Balasan WhatsApp Kini Berbayar, Masih Worth It? Ini Cara Hitungnya

Balasan WhatsApp Kini Berbayar, Masih Worth It? Ini Cara Hitungnya
Ilustrasi (AI)

Kenaikan biaya balasan pesan WhatsApp Business membuat banyak pelaku bisnis mempertanyakan apakah kanal ini masih efisien digunakan. Menurut Barantum, penyedia platform CRM omnichannel, jawabannya tidak bisa dilihat dari tarif per pesan semata, melainkan dari hasil yang didapat dari setiap percakapan.

Hitung ROI dan TCO, Bukan Cuma Biaya per Pesan

Barantum menyarankan empat metrik dasar untuk mengevaluasi efisiensi: cost per chat, cost per qualified lead, cost per won, dan messaging ROI. Messaging ROI dihitung dari margin kontribusi deal yang berhasil ditutup dikurangi biaya pesan, lalu dibagi biaya pesan dan dikalikan 100 persen. Penggunaan margin kontribusi, bukan total revenue, dimaksudkan agar hasil perhitungan tidak melebih-lebihkan manfaat.

Bacaan Lainnya

Baca juga:

Selain itu, total cost of ownership (TCO) perlu menjumlahkan biaya pesan, lisensi platform, biaya AI atau panggilan, hingga tenaga kerja yang terlibat. Waktu yang hilang akibat percakapan berulang, duplikasi data, atau proses serah terima tanpa konteks juga disebut ikut memengaruhi kapasitas tim meski tidak selalu muncul di invoice.
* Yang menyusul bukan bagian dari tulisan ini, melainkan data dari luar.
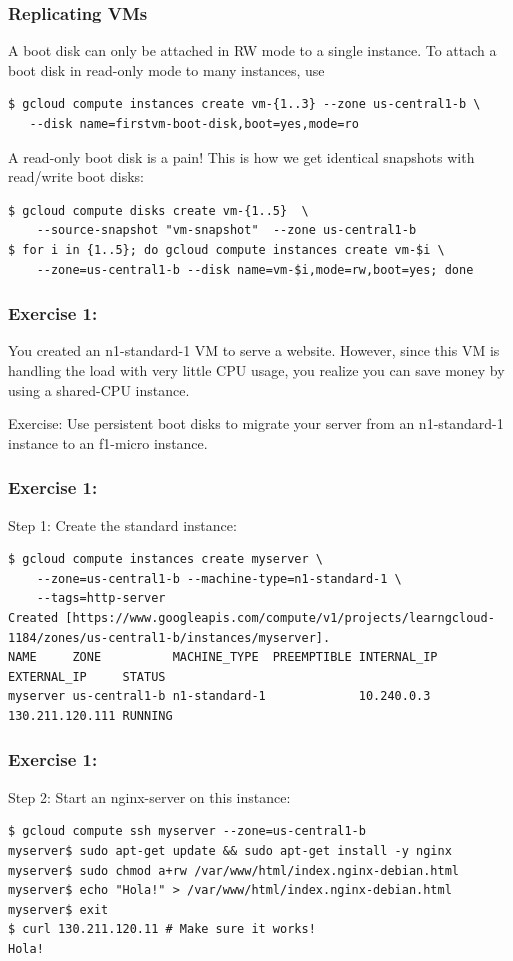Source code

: \documentclass[9pt]{beamer}
\begin{document}
\begin{frame}[fragile]
  \frametitle{Replicating VMs}
  A boot disk can only be attached in RW mode to a single instance. To attach a boot disk in read-only mode to many instances, use
  \begin{verbatim}
$ gcloud compute instances create vm-{1..3} --zone us-central1-b \
   --disk name=firstvm-boot-disk,boot=yes,mode=ro
  \end{verbatim}
A read-only boot disk is a pain! This is how we get identical snapshots with read/write boot disks:
\begin{verbatim}
$ gcloud compute disks create vm-{1..5}  \
    --source-snapshot "vm-snapshot"  --zone us-central1-b
$ for i in {1..5}; do gcloud compute instances create vm-$i \
    --zone=us-central1-b --disk name=vm-$i,mode=rw,boot=yes; done
\end{verbatim}
\end{frame}

\begin{frame}[fragile]
\frametitle{Exercise 1:}
You created an n1-standard-1 VM to serve a website. However, since this VM is handling the load with very little CPU usage, you realize you can save money by using a shared-CPU instance.

Exercise: Use persistent boot disks to migrate your server from an n1-standard-1 instance to an f1-micro instance.
\end{frame}

\begin{frame}[fragile]
\frametitle{Exercise 1:}
Step 1: Create the standard instance:
\begin{verbatim}
$ gcloud compute instances create myserver \
    --zone=us-central1-b --machine-type=n1-standard-1 \
    --tags=http-server
Created [https://www.googleapis.com/compute/v1/projects/learngcloud-1184/zones/us-central1-b/instances/myserver].
NAME     ZONE          MACHINE_TYPE  PREEMPTIBLE INTERNAL_IP EXTERNAL_IP     STATUS
myserver us-central1-b n1-standard-1             10.240.0.3  130.211.120.111 RUNNING
\end{verbatim}
\end{frame}

\begin{frame}[fragile]
\frametitle{Exercise 1:}
Step 2: Start an nginx-server on this instance:
\begin{verbatim}
$ gcloud compute ssh myserver --zone=us-central1-b
myserver$ sudo apt-get update && sudo apt-get install -y nginx
myserver$ sudo chmod a+rw /var/www/html/index.nginx-debian.html
myserver$ echo "Hola!" > /var/www/html/index.nginx-debian.html
myserver$ exit
$ curl 130.211.120.11 # Make sure it works!
Hola!
\end{verbatim}
\end{frame}
\end{document}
Melacak Sumber Percakapan hingga Deal

Agar perhitungan akurat, bisnis perlu mengetahui asal setiap percakapan hingga hasil akhirnya. Barantum menyediakan fitur WhatsApp Tracking yang menandai sumber percakapan sejak pesan pertama masuk, lalu data tersebut mengikuti proses hingga tahap contact, lead, deal, dan won di dalam sistem CRM. Dengan begitu, perbandingan biaya dan hasil dapat dilakukan berdasarkan campaign, produk, atau periode yang sama.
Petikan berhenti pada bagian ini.